Bernanke Pledges Another Interest Rates Cut
Federal Reserve Chairman Ben Bernanke pledged Thursday (Jan. 10) to slash interest rates yet again to prevent housing and credit problems from plunging the country into a recession.
The Associated Press reported that the Fed chief made clear the central bank was prepared to act aggressively to rescue a weakening economy. “We stand ready to take substantive additional action as needed to support growth and to provide adequate insurance against downside risks,” he said.
Bernanke showed his hand in terms of the Fed’s next move amid mounting concerns that the economy may be in danger.
Some economists believe the Fed will slice its key interest rate by a bold half percentage point when the Fed meets next on Jan. 29 and 30. Others, however, think the Fed will go with a more modest one-quarter percentage point reduction, given concerns that high energy prices could spark inflation.

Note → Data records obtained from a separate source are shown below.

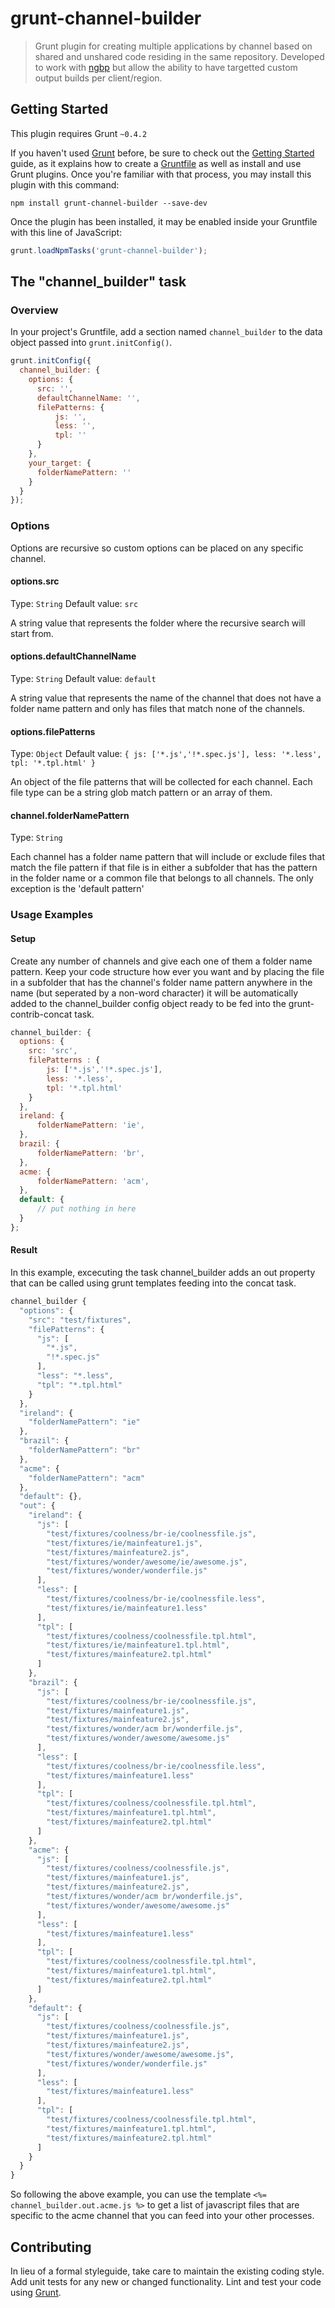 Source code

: # grunt-channel-builder

> Grunt plugin for creating multiple applications by channel based on shared and unshared code residing in the same repository. Developed to work with [ngbp](https://github.com/ngbp/ngbp) but allow the ability to have targetted custom output builds per client/region.

## Getting Started
This plugin requires Grunt `~0.4.2`

If you haven't used [Grunt](http://gruntjs.com/) before, be sure to check out the [Getting Started](http://gruntjs.com/getting-started) guide, as it explains how to create a [Gruntfile](http://gruntjs.com/sample-gruntfile) as well as install and use Grunt plugins. Once you're familiar with that process, you may install this plugin with this command:

```shell
npm install grunt-channel-builder --save-dev
```

Once the plugin has been installed, it may be enabled inside your Gruntfile with this line of JavaScript:

```js
grunt.loadNpmTasks('grunt-channel-builder');
```

## The "channel_builder" task

### Overview
In your project's Gruntfile, add a section named `channel_builder` to the data object passed into `grunt.initConfig()`.

```js
grunt.initConfig({
  channel_builder: {
    options: {
      src: '',
      defaultChannelName: '',
      filePatterns: {
          js: '',
          less: '',
          tpl: ''
      }
    },
    your_target: {
      folderNamePattern: ''
    }
  }
});
```

### Options

Options are recursive so custom options can be placed on any specific channel.

#### options.src
Type: `String`
Default value: `src`

A string value that represents the folder where the recursive search will start from.

#### options.defaultChannelName
Type: `String`
Default value: `default`

A string value that represents the name of the channel that does not have a folder name pattern and only has files that match none of the channels.

#### options.filePatterns
Type: `Object`
Default value: `{
        js: ['*.js','!*.spec.js'],
        less: '*.less',
        tpl: '*.tpl.html'
    }`

An object of the file patterns that will be collected for each channel. Each file type can be a string glob match pattern or an array of them.

#### channel.folderNamePattern
Type: `String`

Each channel has a folder name pattern that will include or exclude files that match the file pattern if that file is in either a subfolder that has the pattern in the folder name or a common file that belongs to all channels. The only exception is the 'default pattern'

### Usage Examples

#### Setup
Create any number of channels and give each one of them a folder name pattern. Keep your code structure how ever you want and by placing the file in a subfolder that has the channel's folder name pattern anywhere in the name (but seperated by a non-word character) it will be automatically added to the channel_builder config object ready to be fed into the grunt-contrib-concat task.

```js
channel_builder: {
  options: {
    src: 'src',
    filePatterns : {
        js: ['*.js','!*.spec.js'],
        less: '*.less',
        tpl: '*.tpl.html'
    }
  },
  ireland: {
      folderNamePattern: 'ie',
  },
  brazil: {
      folderNamePattern: 'br',
  },
  acme: {
      folderNamePattern: 'acm',
  },
  default: {
      // put nothing in here
  }
};
```

#### Result
In this example, excecuting the task channel_builder adds an out property that can be called using grunt templates feeding into the concat task.

```js
channel_builder {
  "options": {
    "src": "test/fixtures",
    "filePatterns": {
      "js": [
        "*.js",
        "!*.spec.js"
      ],
      "less": "*.less",
      "tpl": "*.tpl.html"
    }
  },
  "ireland": {
    "folderNamePattern": "ie"
  },
  "brazil": {
    "folderNamePattern": "br"
  },
  "acme": {
    "folderNamePattern": "acm"
  },
  "default": {},
  "out": {
    "ireland": {
      "js": [
        "test/fixtures/coolness/br-ie/coolnessfile.js",
        "test/fixtures/ie/mainfeature1.js",
        "test/fixtures/mainfeature2.js",
        "test/fixtures/wonder/awesome/ie/awesome.js",
        "test/fixtures/wonder/wonderfile.js"
      ],
      "less": [
        "test/fixtures/coolness/br-ie/coolnessfile.less",
        "test/fixtures/ie/mainfeature1.less"
      ],
      "tpl": [
        "test/fixtures/coolness/coolnessfile.tpl.html",
        "test/fixtures/ie/mainfeature1.tpl.html",
        "test/fixtures/mainfeature2.tpl.html"
      ]
    },
    "brazil": {
      "js": [
        "test/fixtures/coolness/br-ie/coolnessfile.js",
        "test/fixtures/mainfeature1.js",
        "test/fixtures/mainfeature2.js",
        "test/fixtures/wonder/acm br/wonderfile.js",
        "test/fixtures/wonder/awesome/awesome.js"
      ],
      "less": [
        "test/fixtures/coolness/br-ie/coolnessfile.less",
        "test/fixtures/mainfeature1.less"
      ],
      "tpl": [
        "test/fixtures/coolness/coolnessfile.tpl.html",
        "test/fixtures/mainfeature1.tpl.html",
        "test/fixtures/mainfeature2.tpl.html"
      ]
    },
    "acme": {
      "js": [
        "test/fixtures/coolness/coolnessfile.js",
        "test/fixtures/mainfeature1.js",
        "test/fixtures/mainfeature2.js",
        "test/fixtures/wonder/acm br/wonderfile.js",
        "test/fixtures/wonder/awesome/awesome.js"
      ],
      "less": [
        "test/fixtures/mainfeature1.less"
      ],
      "tpl": [
        "test/fixtures/coolness/coolnessfile.tpl.html",
        "test/fixtures/mainfeature1.tpl.html",
        "test/fixtures/mainfeature2.tpl.html"
      ]
    },
    "default": {
      "js": [
        "test/fixtures/coolness/coolnessfile.js",
        "test/fixtures/mainfeature1.js",
        "test/fixtures/mainfeature2.js",
        "test/fixtures/wonder/awesome/awesome.js",
        "test/fixtures/wonder/wonderfile.js"
      ],
      "less": [
        "test/fixtures/mainfeature1.less"
      ],
      "tpl": [
        "test/fixtures/coolness/coolnessfile.tpl.html",
        "test/fixtures/mainfeature1.tpl.html",
        "test/fixtures/mainfeature2.tpl.html"
      ]
    }
  }
}
```
So following the above example, you can use the template `<%= channel_builder.out.acme.js %>` to get a list of javascript files that are specific to the acme channel that you can feed into your other processes.

## Contributing
In lieu of a formal styleguide, take care to maintain the existing coding style. Add unit tests for any new or changed functionality. Lint and test your code using [Grunt](http://gruntjs.com/).
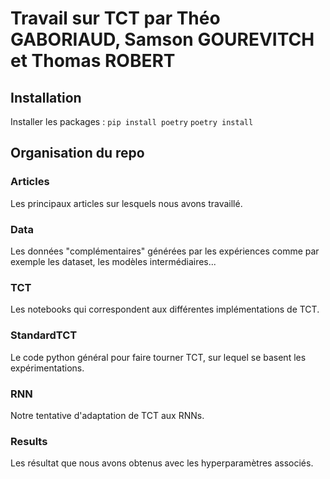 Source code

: # Travail sur TCT par Théo GABORIAUD, Samson GOUREVITCH et Thomas ROBERT
## Installation
Installer les packages : 
```pip install poetry```
```poetry install```
## Organisation du repo
### Articles
Les principaux articles sur lesquels nous avons travaillé.
### Data 
Les données "complémentaires" générées par les expériences comme par exemple les dataset, les modèles intermédiaires...
### TCT
Les notebooks qui correspondent aux différentes implémentations de TCT.
### StandardTCT
Le code python général pour faire tourner TCT, sur lequel se basent les expérimentations.
### RNN
Notre tentative d'adaptation de TCT aux RNNs. 
### Results
Les résultat que nous avons obtenus avec les hyperparamètres associés.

To bolster the economy, the Fed lowered its key rate three times last year. Its last cut, on Dec. 11, left the rate at 4.25%, a two-year low. Still, Bernanke has come under criticism for not acting more aggressively to deal with the economy’s problems.
Bernanke, in a speech to a housing and economic forum, cautioned against reading too much into one report. However, he said that if employment conditions were to continue to deteriorate, that would raise risks to the economy. The big worry is that consumers might cut back on their spending, sending the economy into a tailspin.
Incoming information suggests that the outlook for economic activity for this year has worsened and that the “downside risks to growth have become more pronounced,” Bernanke warned.